Where can I find the email header?

Open the email in Outlook and go to File -> Properties (or Bestand -> Eigenschappen) in the top left corner. 

Do you use a different email programme? Use Google Search to find out how to find the email headers in your software. 

How do you read the headers?

Go to MxToolbox:

https://mxtoolbox.com/EmailHeaders.aspx

Copy all the text under Internetheaders (in the properties of your email message), paste it into MxToolbox and click Analyze Header.

This will present the email headers in an easy-to-read overview.

How do you tell a real email from a fake one? 

If you do this exercise with a real email and a fake one, you will spot several differences. 

FLAG 1

  • First of all, the Delivery Information. It looks much more neat and tidy in the real email than in the fake one. 
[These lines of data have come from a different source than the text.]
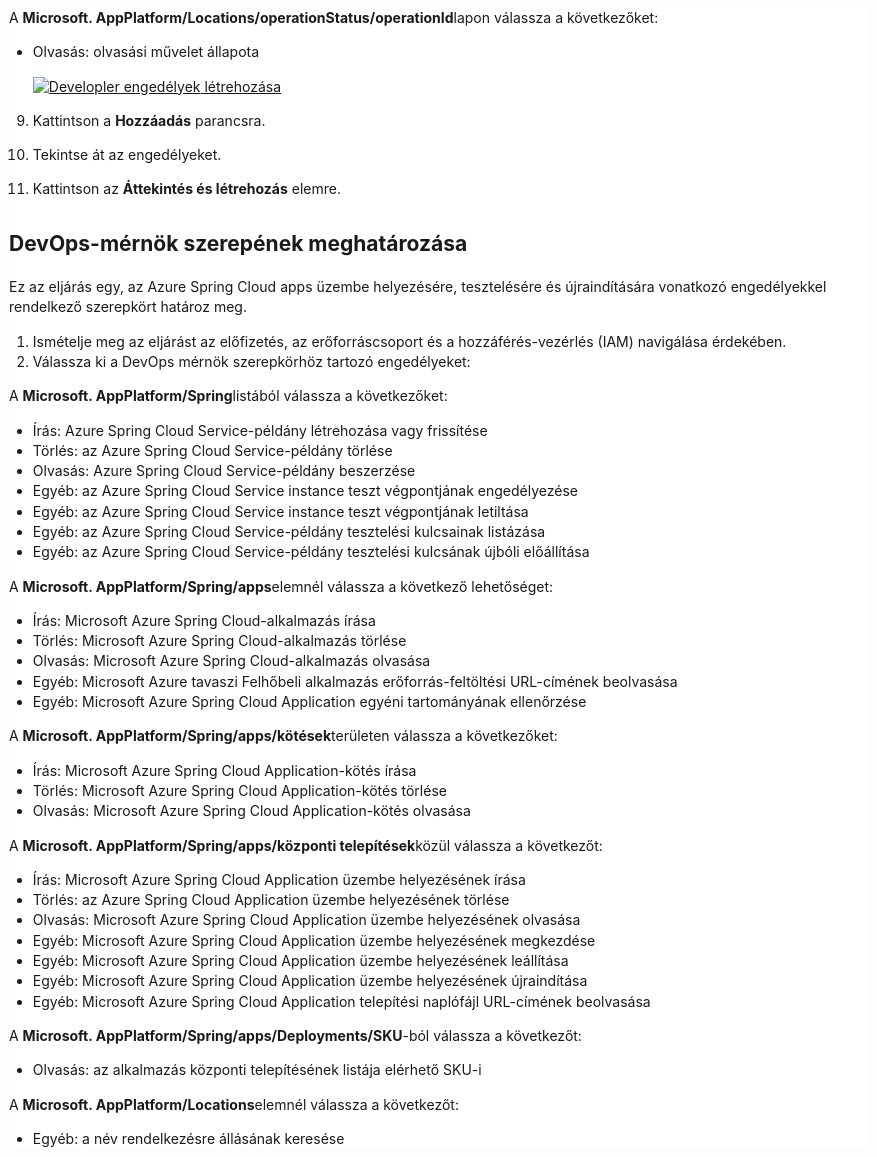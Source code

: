 A **Microsoft. AppPlatform/Locations/operationStatus/operationId**lapon válassza a következőket:
* Olvasás: olvasási művelet állapota

    [![Developler engedélyek ](media/spring-cloud-permissions/developer-permissions-box.png) létrehozása](media/spring-cloud-permissions/developer-permissions-box.png#lightbox)

9. Kattintson a **Hozzáadás** parancsra.

10. Tekintse át az engedélyeket.

11. Kattintson az **Áttekintés és létrehozás** elemre.

## <a name="define-devops-engineer-role"></a>DevOps-mérnök szerepének meghatározása
Ez az eljárás egy, az Azure Spring Cloud apps üzembe helyezésére, tesztelésére és újraindítására vonatkozó engedélyekkel rendelkező szerepkört határoz meg.

1. Ismételje meg az eljárást az előfizetés, az erőforráscsoport és a hozzáférés-vezérlés (IAM) navigálása érdekében.
2. Válassza ki a DevOps mérnök szerepkörhöz tartozó engedélyeket:

A **Microsoft. AppPlatform/Spring**listából válassza a következőket:
* Írás: Azure Spring Cloud Service-példány létrehozása vagy frissítése
* Törlés: az Azure Spring Cloud Service-példány törlése
* Olvasás: Azure Spring Cloud Service-példány beszerzése
* Egyéb: az Azure Spring Cloud Service instance teszt végpontjának engedélyezése
* Egyéb: az Azure Spring Cloud Service instance teszt végpontjának letiltása
* Egyéb: az Azure Spring Cloud Service-példány tesztelési kulcsainak listázása
* Egyéb: az Azure Spring Cloud Service-példány tesztelési kulcsának újbóli előállítása

A **Microsoft. AppPlatform/Spring/apps**elemnél válassza a következő lehetőséget:
* Írás: Microsoft Azure Spring Cloud-alkalmazás írása
* Törlés: Microsoft Azure Spring Cloud-alkalmazás törlése
* Olvasás: Microsoft Azure Spring Cloud-alkalmazás olvasása
* Egyéb: Microsoft Azure tavaszi Felhőbeli alkalmazás erőforrás-feltöltési URL-címének beolvasása
* Egyéb: Microsoft Azure Spring Cloud Application egyéni tartományának ellenőrzése

A **Microsoft. AppPlatform/Spring/apps/kötések**területen válassza a következőket:
* Írás: Microsoft Azure Spring Cloud Application-kötés írása
* Törlés: Microsoft Azure Spring Cloud Application-kötés törlése
* Olvasás: Microsoft Azure Spring Cloud Application-kötés olvasása

A **Microsoft. AppPlatform/Spring/apps/központi telepítések**közül válassza a következőt:
* Írás: Microsoft Azure Spring Cloud Application üzembe helyezésének írása
* Törlés: az Azure Spring Cloud Application üzembe helyezésének törlése
* Olvasás: Microsoft Azure Spring Cloud Application üzembe helyezésének olvasása
* Egyéb: Microsoft Azure Spring Cloud Application üzembe helyezésének megkezdése
* Egyéb: Microsoft Azure Spring Cloud Application üzembe helyezésének leállítása
* Egyéb: Microsoft Azure Spring Cloud Application üzembe helyezésének újraindítása
* Egyéb: Microsoft Azure Spring Cloud Application telepítési naplófájl URL-címének beolvasása

A **Microsoft. AppPlatform/Spring/apps/Deployments/SKU**-ból válassza a következőt:
* Olvasás: az alkalmazás központi telepítésének listája elérhető SKU-i

A **Microsoft. AppPlatform/Locations**elemnél válassza a következőt:
* Egyéb: a név rendelkezésre állásának keresése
Note: In this case, the KVK does not meet the DKIM Authenticated standard, due to a hash. The DMARC Compliant and the SPF are more important, and they meet the standard. KVK also has DKIM Alignment, the fake mail does not.

FLAG 2

  • Relay Information tells you where the email was sent from. The real email comes from a KVK mail server: kvk-maildns1.kvk.nl. The fake email was sent from horizon.websitewelcome.com.

Notice that websitewelcome.com is blacklisted (the red x on the right). The KVK mail server is not.

FLAG 3

  • The SPF is Flag number 3. The fake email fails on this count. 

What this means is: the domain websitewelcome.com is not on the KVK's SPF list. Nor is the IP address 91.90.124.19. Therefore, these domains and IP addresses are not allowed to send emails using @kvk.nl. A good email programme will spot this at once and place the fake email in the spam folder.  

FLAG 4

  • Flag 4 is the so-called ‘helo’. The helo tells an emailserver from which domain someone wants to send an email. See https://www.computerhope.com/jargon/h/helo.htm. If you look at the fake email, under Authentication Results it says:

Authentication-Results s3; spf=neutral (sender IP is 192.185.149.62) smtp.mailfrom=noreply@kvk.nl smtp.helo=gateway34.websitewelcome.com

This means: I am emailing with the email address noreply@kvk.nl, but I am from the mail server gateway34.websitewelcome.com.

The real email says: 

Received-SPF Pass (protection.outlook.com: domain of kvk.nl designates 176.117.57.201 as permitted sender) receiver=protection.outlook.com; client-ip=176.117.57.201; helo=kvk-maildns1.kvk.nl;

In other words: I am emailing from the email address noreply@kvk.nl, and from the mail server maildns1.kvk.nl. Also, I am a permitted sender and authorised to mail from this email domain (kvk.nl). The fake email does not mention this. 

These pointers can help you find out if an email was really sent from the email address mentioned, or is likely to be a spoofing mail. 

In short: Check the headers in MxToolbox, and pay attention to the DMARC and SPF authentications. That usually tells you enough.